When starting your journey with Machine learning, the first model you will be given to learn is Regression. More specifically linear regression. Here, we predict a continuous numerical value from other numerical and categorical features. We just find a best-fit line that captures the pattern in the data to predict the outcome.

As stated earlier, Regression is the first machine-learning model to be learned and deeply understood. A clear understanding of certain mathematical and statistical concepts is mandatory to understand regression.

Before getting started with linear regression, a few conditions have to be met.

*1)**Linearity*

The independent features and the target variable should form a linear relationship. This can be checked using a scatter plot with the x-axis as the independent variable and the y-axis as the dependent target variable. A perfect to roughly straight inclined line(/ or ) should be formed proving the linearity.

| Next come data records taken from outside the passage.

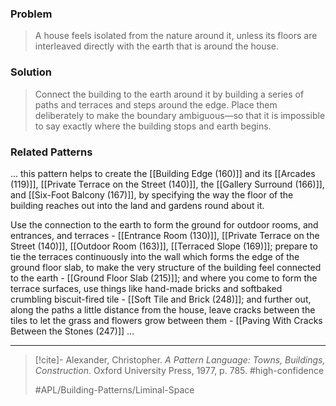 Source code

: ### Problem
>A house feels isolated from the nature around it, unless its floors are interleaved directly with the earth that is around the house.

### Solution
>Connect the building to the earth around it by building a series of paths and terraces and steps around the edge. Place them deliberately to make the boundary ambiguous—so that it is impossible to say exactly where the building stops and earth begins.

### Related Patterns
... this pattern helps to create the [[Building Edge (160)]] and its [[Arcades (119)]], [[Private Terrace on the Street (140)]], the [[Gallery Surround (166)]], and [[Six-Foot Balcony (167)]], by specifying the way the floor of the building reaches out into the land and gardens round about it.

Use the connection to the earth to form the ground for outdoor rooms, and entrances, and terraces - [[Entrance Room (130)]], [[Private Terrace on the Street (140)]], [[Outdoor Room (163)]], [[Terraced Slope (169)]]; prepare to tie the terraces continuously into the wall which forms the edge of the ground floor slab, to make the very structure of the building feel connected to the earth - [[Ground Floor Slab (215)]]; and where you come to form the terrace surfaces, use things like hand-made bricks and softbaked crumbling biscuit-fired tile - [[Soft Tile and Brick (248)]]; and further out, along the paths a little distance from the house, leave cracks between the tiles to let the grass and flowers grow between them - [[Paving With Cracks Between the Stones (247)]] ...

---

> [!cite]- Alexander, Christopher. _A Pattern Language: Towns, Buildings, Construction_. Oxford University Press, 1977, p. 785.
> #high-confidence
>
> #APL/Building-Patterns/Liminal-Space
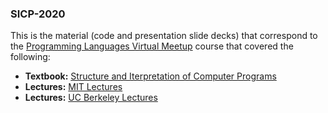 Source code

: ### SICP-2020

This is the material (code and presentation slide decks) that correspond to the [Programming Languages Virtual Meetup](https://www.meetup.com/Programming-Languages-Toronto-Meetup/) course that covered the following:

- **Textbook:** [Structure and Iterpretation of Computer Programs](https://web.mit.edu/alexmv/6.037/sicp.pdf)
- **Lectures:** [MIT Lectures](https://ocw.mit.edu/courses/electrical-engineering-and-computer-science/6-001-structure-and-interpretation-of-computer-programs-spring-2005/video-lectures/)
- **Lectures:** [UC Berkeley Lectures](https://www.youtube.com/playlist?list=PLhMnuBfGeCDNgVzLPxF9o5UNKG1b-LFY9)
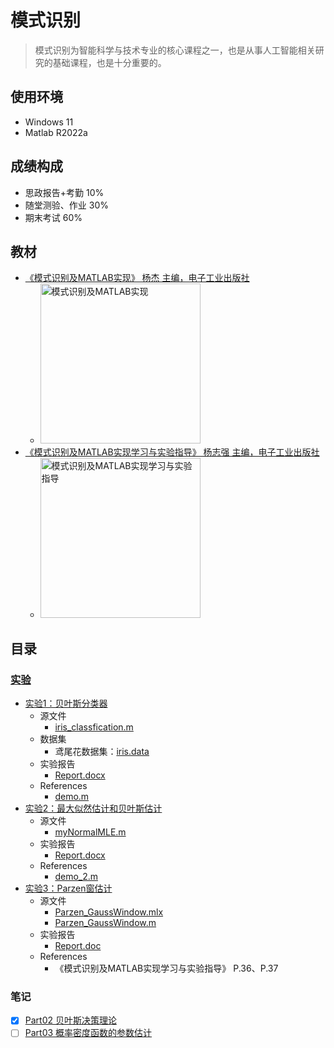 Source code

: # 模式识别

> 模式识别为智能科学与技术专业的核心课程之一，也是从事人工智能相关研究的基础课程，也是十分重要的。

## 使用环境

* Windows 11
* Matlab R2022a

## 成绩构成

* 思政报告+考勤 10%
* 随堂测验、作业 30%
* 期末考试 60%

## 教材

* [《模式识别及MATLAB实现》 杨杰 主编，电子工业出版社](https://book.douban.com/subject/27116851/)
  * <img alt="模式识别及MATLAB实现" width=256 src="https://img2.doubanio.com/view/subject/s/public/s29520171.jpg">
* [《模式识别及MATLAB实现学习与实验指导》 杨志强 主编，电子工业出版社](https://book.douban.com/subject/27137481/)
  * <img alt="模式识别及MATLAB实现学习与实验指导" width=256 src="https://img1.doubanio.com/view/subject/s/public/s29541448.jpg">

## 目录

### [实验](./Experiments)

* [实验1：贝叶斯分类器](./Experiments/Exp1)
  * 源文件
    * [iris_classfication.m](./Experiments/Exp1/Code/iris_classfication.m)
  * 数据集
    * 鸢尾花数据集：[iris.data](./Experiments/Exp1/Code/iris.data)
  * 实验报告
    * [Report.docx](./Experiments/Exp1/Report.docx)
  * References
    * [demo.m](./Experiments/Exp1/Code/demo.m)
* [实验2：最大似然估计和贝叶斯估计](./Experiments/Exp2)
  * 源文件
    * [myNormalMLE.m](./Experiments/Exp2/Code/myNormalMLE.m)
  * 实验报告
    * [Report.docx](./Experiments/Exp2/Report.docx)
  * References
    * [demo_2.m](./Experiments/Exp2/Code/demo_2.m)
* [实验3：Parzen窗估计](./Experiments/Exp3)
  * 源文件
    * [Parzen_GaussWindow.mlx](./Experiments/Exp3/Code/Parzen_GaussWindow.mlx)
    * [Parzen_GaussWindow.m](./Experiments/Exp3/Code/Parzen_GaussWindow.m)
  * 实验报告
    * [Report.doc](./Experiments/Exp3/Report.doc)
  * References
    * 《模式识别及MATLAB实现学习与实验指导》 P.36、P.37

### 笔记

* [x] [Part02 贝叶斯决策理论](./Notes/Part02-贝叶斯决策理论.md)
* [ ] [Part03 概率密度函数的参数估计](./Notes/Part03-概率密度函数的参数估计.md)
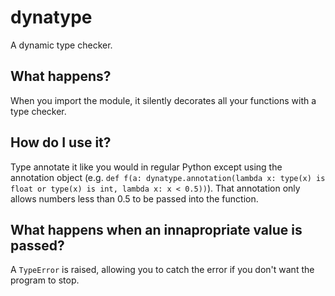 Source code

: # dynatype
A dynamic type checker.
## What happens?
When you import the module, it silently decorates all your functions with a type checker.
## How do I use it?
Type annotate it like you would in regular Python except using the annotation object (e.g. `def f(a: dynatype.annotation(lambda x: type(x) is float or type(x) is int, lambda x: x < 0.5))`). That annotation only allows numbers less than 0.5 to be passed into the function.
## What happens when an innapropriate value is passed?
A `TypeError` is raised, allowing you to catch the error if you don't want the program to stop.
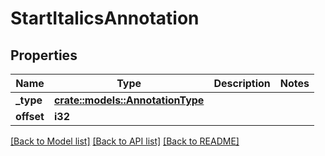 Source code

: # StartItalicsAnnotation

## Properties

Name | Type | Description | Notes
------------ | ------------- | ------------- | -------------
**_type** | [**crate::models::AnnotationType**](annotationType.md) |  | 
**offset** | **i32** |  | 

[[Back to Model list]](../README.md#documentation-for-models) [[Back to API list]](../README.md#documentation-for-api-endpoints) [[Back to README]](../README.md)


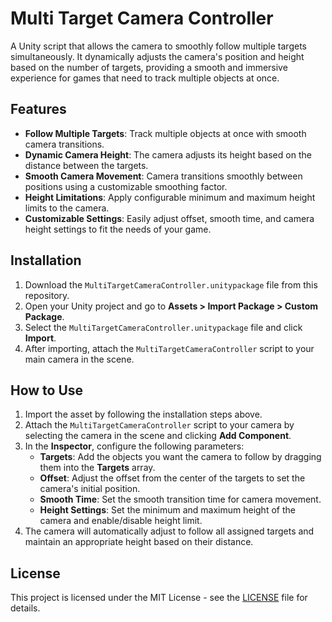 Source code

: # Multi Target Camera Controller  
A Unity script that allows the camera to smoothly follow multiple targets simultaneously. It dynamically adjusts the camera's position and height based on the number of targets, providing a smooth and immersive experience for games that need to track multiple objects at once.

## Features  
- **Follow Multiple Targets**: Track multiple objects at once with smooth camera transitions.  
- **Dynamic Camera Height**: The camera adjusts its height based on the distance between the targets.  
- **Smooth Camera Movement**: Camera transitions smoothly between positions using a customizable smoothing factor.  
- **Height Limitations**: Apply configurable minimum and maximum height limits to the camera.  
- **Customizable Settings**: Easily adjust offset, smooth time, and camera height settings to fit the needs of your game.

## Installation  
1. Download the `MultiTargetCameraController.unitypackage` file from this repository.  
2. Open your Unity project and go to **Assets > Import Package > Custom Package**.  
3. Select the `MultiTargetCameraController.unitypackage` file and click **Import**.  
4. After importing, attach the `MultiTargetCameraController` script to your main camera in the scene.

## How to Use  
1. Import the asset by following the installation steps above.  
2. Attach the `MultiTargetCameraController` script to your camera by selecting the camera in the scene and clicking **Add Component**.  
3. In the **Inspector**, configure the following parameters:
   - **Targets**: Add the objects you want the camera to follow by dragging them into the **Targets** array.
   - **Offset**: Adjust the offset from the center of the targets to set the camera's initial position.
   - **Smooth Time**: Set the smooth transition time for camera movement.
   - **Height Settings**: Set the minimum and maximum height of the camera and enable/disable height limit.
4. The camera will automatically adjust to follow all assigned targets and maintain an appropriate height based on their distance.

## License  
This project is licensed under the MIT License - see the [LICENSE](LICENSE) file for details.
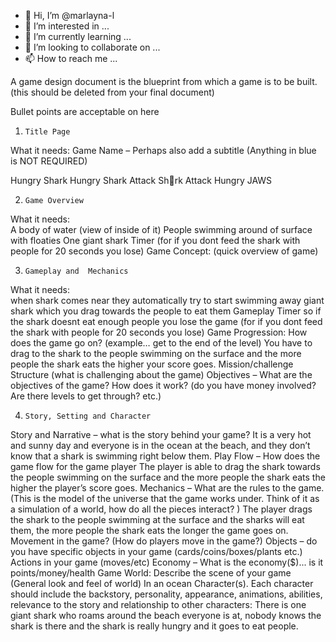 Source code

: - 👋 Hi, I’m @marlayna-l
- 👀 I’m interested in ...
- 🌱 I’m currently learning ...
- 💞️ I’m looking to collaborate on ...
- 📫 How to reach me ...

<!---
marlayna-l/marlayna-l is a ✨ special ✨ repository because its `README.md` (this file) appears on your GitHub profile.
You can click the Preview link to take a look at your changes.
--->














A game design document is the blueprint from which a game is to be built.  
(this should be deleted from your final document) 

Bullet points are acceptable on here
 
1.     Title Page  
What it needs: Game Name – Perhaps also add a subtitle (Anything in blue is NOT REQUIRED)

Hungry Shark
Hungry Shark Attack
Sh💁rk Attack
Hungry JAWS

2.     Game Overview
What it needs:  
A body of water (view of inside of it)
People swimming around of surface with floaties 
One giant shark 
Timer  (for if you dont feed the shark with people for 20 seconds you lose) 	Game Concept: (quick overview of game)

3.     Gameplay and  Mechanics
What it needs:		
when shark comes near they automatically try to start swimming away
 giant shark which you drag towards the people to eat them                            Gameplay
Timer so if the shark doesnt eat enough people you lose the game (for if you dont feed the shark with people for 20 seconds you lose)
Game Progression: How does the game go on? (example… get to the end of the level) You have to drag to the shark to the people swimming on the surface and the more people the shark eats the higher your score goes.
Mission/challenge Structure (what is challenging about the game)
Objectives – What are the objectives of the game?  How does it work? (do you have money involved? Are there levels to get through? etc.)

4.     Story, Setting and Character 
Story and Narrative – what is the story behind your game? It is a very hot and sunny day and everyone is in the ocean at the beach, and they don’t know that a shark is swimming right below them.
Play Flow – How does the game flow for the game player The player is able to drag the shark towards the people swimming on the surface and the more people the shark eats the higher the player’s score goes.
Mechanics – What are the rules to the game. (This is the model of the universe that the game works under.  Think of it as a simulation of a world, how do all the pieces interact? ) The player drags the shark to the people swimming at the surface and the sharks will eat them, the more people the shark eats the longer the game goes on.
Movement in the game? (How do players move in the game?)
Objects – do you have specific objects in your game (cards/coins/boxes/plants etc.)
				Actions in your game (moves/etc)
Economy – What is the economy($)... is it points/money/health
Game World: Describe the scene of your game
(General look and feel of world) In an ocean
Character(s).  Each character should include the backstory, personality, appearance, animations, abilities, relevance to the story and relationship to other characters: There is one giant shark who roams around the beach everyone is at, nobody knows the shark is there and the shark is really hungry and it goes to eat people.
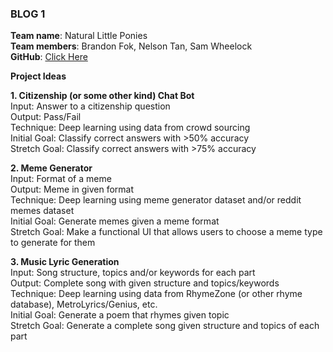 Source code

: ### BLOG 1 ###

**Team name**: Natural Little Ponies  
**Team members**: Brandon Fok, Nelson Tan, Sam Wheelock  
**GitHub**: [Click Here](https://github.com/bfok123/Capstone-Project)

**Project Ideas**

**1. Citizenship (or some other kind) Chat Bot**  
Input: Answer to a citizenship question  
Output: Pass/Fail  
Technique: Deep learning using data from crowd sourcing  
Initial Goal: Classify correct answers with >50% accuracy  
Stretch Goal: Classify correct answers with >75% accuracy  

**2. Meme Generator**  
Input: Format of a meme  
Output: Meme in given format  
Technique: Deep learning using meme generator dataset and/or reddit memes dataset  
Initial Goal: Generate memes given a meme format  
Stretch Goal: Make a functional UI that allows users to choose a meme type to generate for them

**3. Music Lyric Generation**  
Input: Song structure, topics and/or keywords for each part  
Output: Complete song with given structure and topics/keywords  
Technique: Deep learning using data from RhymeZone (or other rhyme database), MetroLyrics/Genius, etc.  
Initial Goal: Generate a poem that rhymes given topic  
Stretch Goal: Generate a complete song given structure and topics of each part
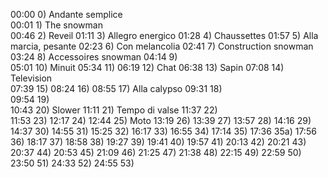 
00:00 0) Andante semplice  
00:01 1) The snowman  
00:46 2) Reveil 
01:11 3) Allegro energico 
01:28 4) Chaussettes
01:57 5) Alla marcia, pesante 
02:23 6) Con melancolia 
02:41 7) Construction snowman 
03:24 8) Accessoires snowman 
04:14 9)  
05:01 10) Minuit 
05:34 11) 
06:19 12) Chat 
06:38 13) Sapin 
07:08 14) Television  
07:39 15) 
08:24 16) 
08:55 17) Alla calypso 
09:31 18)  
09:54 19)  
10:43 20) Slower 
11:11 21) Tempo di valse 
11:37 22)  
11:53 23)
12:17 24) 
12:44 25) Moto 
13:19 26) 
13:39 27) 
13:57 28) 
14:16 29) 
14:37 30) 
14:55 31) 
15:25 32) 
16:17 33) 
16:55 34)
17:14 35)
17:36 35a)
17:56 36)
18:17 37)
18:58 38)
19:27 39)
19:41 40)
19:57 41)
20:13 42)
20:21 43)
20:37 44)
20:53 45)
21:09 46)
21:25 47)
21:38 48)
22:15 49)
22:59 50)
23:50 51)
24:33 52)
24:55 53) 
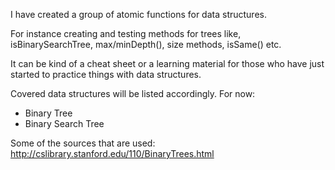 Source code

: I have created a group of atomic functions for data structures. 

For instance creating and testing methods for trees like, isBinarySearchTree, max/minDepth(), size methods, isSame() etc.

It can be kind of a cheat sheet or a learning material for those who have just started to practice things with data structures.

Covered data structures will be listed accordingly. For now:

* Binary Tree
* Binary Search Tree


Some of the sources that are used:
http://cslibrary.stanford.edu/110/BinaryTrees.html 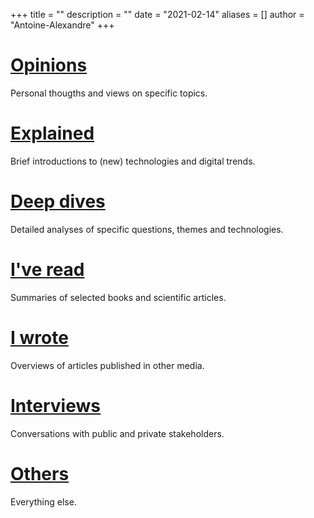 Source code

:+++
title = ""
description = ""
date = "2021-02-14"
aliases = []
author = "Antoine-Alexandre"
+++

# [Opinions](https://decodetech.eu/category/opinions/)
Personal thougths and views on specific topics.

# [Explained](https://decodetech.eu/category/explained/)
Brief introductions to (new) technologies and digital trends.

# [Deep dives](https://decodetech.eu/category/deep-dives/)
Detailed analyses of specific questions, themes and technologies.

# [I've read](https://decodetech.eu/category/ive-read/)
Summaries of selected books and scientific articles.

# [I wrote](https://decodetech.eu/category/iwrote/) 
Overviews of articles published in other media. 

# [Interviews](https://decodetech.eu/category/interview/) 
Conversations with public and private stakeholders.  

# [Others](https://decodetech.eu/category/others/)
Everything else.
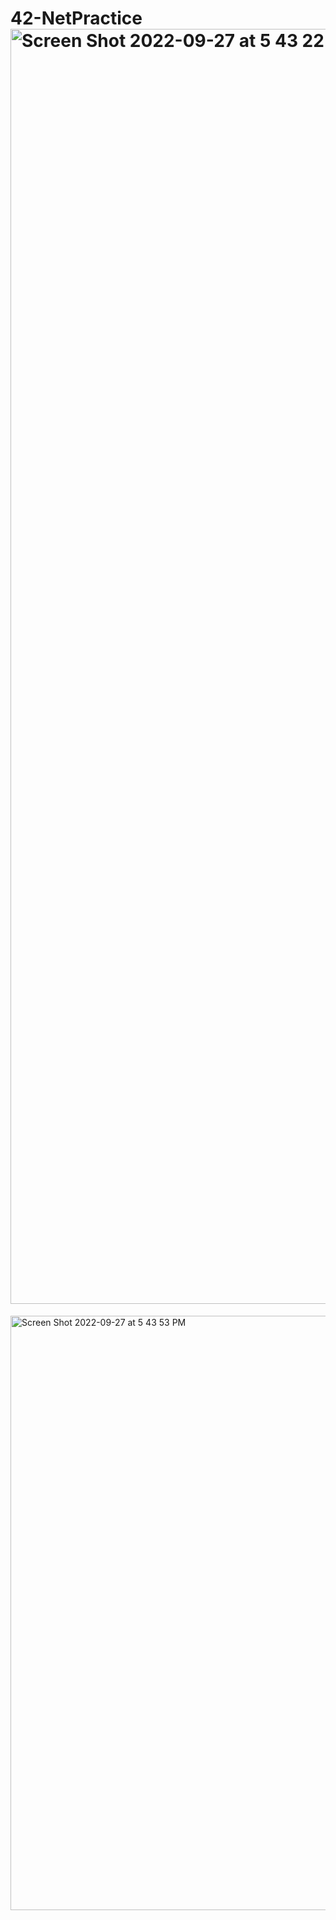 # 42-NetPractice<img width="2040" alt="Screen Shot 2022-09-27 at 5 43 22 PM" src="https://user-images.githubusercontent.com/90298161/192572880-b270003b-883a-40f3-8d28-2b4f15c4b7f1.png">
<img width="951" alt="Screen Shot 2022-09-27 at 5 43 53 PM" src="https://user-images.githubusercontent.com/90298161/192572889-984810b3-04f7-4f05-a270-c31771747cfc.png">
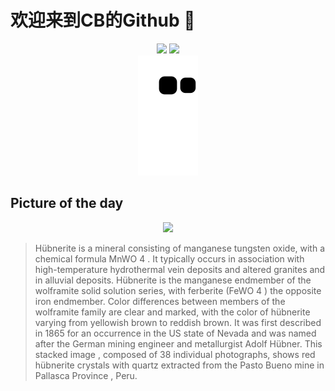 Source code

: 
# 欢迎来到CB的Github 👋

<div align="center">
  <img height="137px" src="https://github-readme-stats.vercel.app/api?username=SuperCB&show_icons=true&theme=radical" />
  <img height="137px" src="https://github-readme-stats.vercel.app/api/top-langs/?username=SuperCB&hide_title=true&hide_border=true&layout=compact&langs_count=6&text_color=000&icon_color=fff" />
</div>


<div align="center">
    <img src="./contribution-snake/github-contribution-grid-snake.svg" />
</div>



## Picture of the day
<div align="center">
  <img width=400px src="https://upload.wikimedia.org/wikipedia/commons/thumb/3/39/H%C3%BCbnerite_-_Pasto_Bueno%2C_Ancash%2C_Peru.jpg/525px-H%C3%BCbnerite_-_Pasto_Bueno%2C_Ancash%2C_Peru.jpg" />
</div>

>Hübnerite  is a mineral consisting of manganese  tungsten  oxide, with a chemical formula MnWO 4 . It typically occurs in association with high-temperature  hydrothermal  vein deposits and altered  granites  and in  alluvial  deposits. Hübnerite is the manganese  endmember  of the  wolframite  solid solution series, with  ferberite  (FeWO 4 ) the opposite iron endmember. Color differences between members of the wolframite family are clear and marked, with the color of hübnerite varying from yellowish brown to reddish brown. It was first described in 1865 for an occurrence in the US state of Nevada and was named after the German mining engineer and metallurgist Adolf Hübner. This  stacked image , composed of 38 individual photographs, shows red hübnerite crystals with  quartz  extracted from the Pasto Bueno mine in  Pallasca Province , Peru.


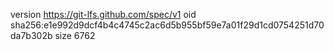 version https://git-lfs.github.com/spec/v1
oid sha256:e1e992d9dcf4b4c4745c2ac6d5b955bf59e7a01f29d1cd0754251d70da7b302b
size 6762
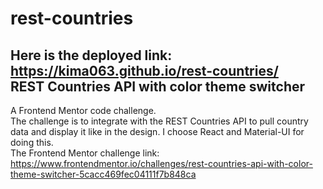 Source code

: # rest-countries
Here is the deployed link:
https://kima063.github.io/rest-countries/
<br>
REST Countries API with color theme switcher
------------------------------------------------------------
A Frontend Mentor code challenge.
<br>
The challenge is to integrate with the REST Countries API to pull country data and display it like in the design. I choose React and Material-UI for doing this.
<br>
The Frontend Mentor challenge link: https://www.frontendmentor.io/challenges/rest-countries-api-with-color-theme-switcher-5cacc469fec04111f7b848ca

We should obtain the first or the second plot to prove linearity. In the first image, there is a positive correlation which means both move in the same direction. When the independent variable increases, the target also gets increased, and similarly in the case of a decrease.

In the second image, it is the opposite, if the independent variable increases, the target variable decreases, and vice versa. Any one of these two relationships should be present for moving forward with linear regression.

*2)**Absence of Multicollinearity:*

Multicollinearity refers to the correlation of independent features among themselves. Just as we saw the positive and negative correlation between independent and target features, two or more independent features might show this kind of correlation among themselves. But this is not a favorable relationship. The independent features when being related to each other, will not help in bringing out the significant impact each of them has on the target individually. This relationship tends to increase the variance of the coefficients of the features. This can be checked using heatmaps and VIF (Variance Inflation Factor). The correlation value of all the feature pairs should be closer to zero from both sides. VIF has to be a lesser value if multicollinearity is absent.

*3)**Absence of Heteroscedasticity*

This makes sure that the error that occurred from the model is purely random. It should not be related to the predicted values or predictor variables. This can be tested using the scatterplots again. Plot the error in the y-axis and the predictor and predicted variables in the x-axis. The variance of the error should not follow any pattern as the value of the predictor or predicted value changes. Note that the variance should not form a pattern.

In the above image, the first and the second pictures indicate heteroscedasticity. The variance is growing as the x-axis value increases in the first picture. In the second picture, the variance decreases as the x-axis value changes. Both indicate heteroscedasticity. In the third picture, the variance remains constant.

*4)**Absence of Autocorrelation:*

Autocorrelation is present when the errors are related to one another. The errors explaining themselves will not yield a good model. To check this, we can conduct a Durbin-Watson test. The value from this test shouldn’t be higher if autocorrelation is absent.

*5)**Normal distribution of error:*

The final condition to be met for linear regression is the normal distribution of error. This can be checked using a histogram.

Always remember to check these conditions before building a regression model.